-- Try it --
Look through the entries below and return all lines including the word "effort".

[Saved entries]
----------

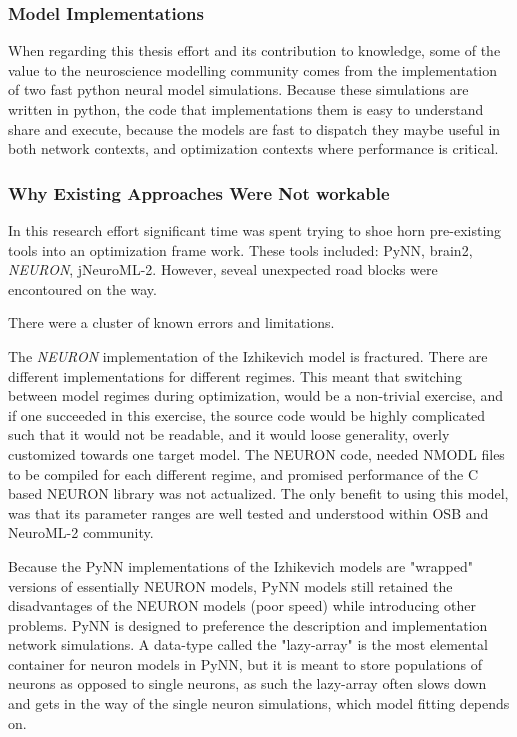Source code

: 
    

 \subsubsection{Model Implementations}   
 
 When regarding this thesis effort and its contribution to knowledge, 
 some of the value to the neuroscience modelling community comes from the implementation of two fast python neural model simulations. Because these simulations are written in python, the code that implementations them is easy to understand share and execute, because the models are fast to dispatch they maybe useful in both network contexts, and optimization contexts where performance is critical. 
 


\subsubsection{Why Existing Approaches Were Not workable}
In this research effort significant time was spent trying to shoe horn pre-existing tools into an optimization frame work. These tools included:  PyNN, brain2, \emph{NEURON}, jNeuroML-2. However, seveal unexpected road blocks were encontoured on the way.
 

There were a cluster of known errors and limitations. 
 
 
The \emph{NEURON} implementation of the Izhikevich model is fractured. There are different implementations for different regimes. This meant that switching between model regimes during optimization, would be a non-trivial exercise, and if one succeeded in this exercise, the source code would be highly complicated such that it would not be readable, and it would loose generality, overly customized towards one target model. The NEURON code, needed NMODL files to be compiled for each different regime, and promised performance of the C based NEURON library was not actualized. The only benefit to using this model, was that its parameter ranges are well tested and understood within OSB and NeuroML-2 community.

Because the PyNN implementations of the Izhikevich models are "wrapped" versions of essentially NEURON models, PyNN models still retained the disadvantages of the NEURON models (poor speed) while introducing other problems. PyNN is designed to preference the description and implementation network simulations. A data-type called the "lazy-array" is the most elemental container for neuron models in PyNN, but it is meant to store populations of neurons as opposed to single neurons, as such the lazy-array often slows down and gets in the way of the single neuron simulations, which model fitting depends on.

----------

-- Expected answer --
 When regarding this thesis effort and its contribution to knowledge, 
In this research effort significant time was spent trying to shoe horn pre-existing tools into an optimization frame work. These tools included:  PyNN, brain2, \emph{NEURON}, jNeuroML-2. However, seveal unexpected road blocks were encontoured on the way.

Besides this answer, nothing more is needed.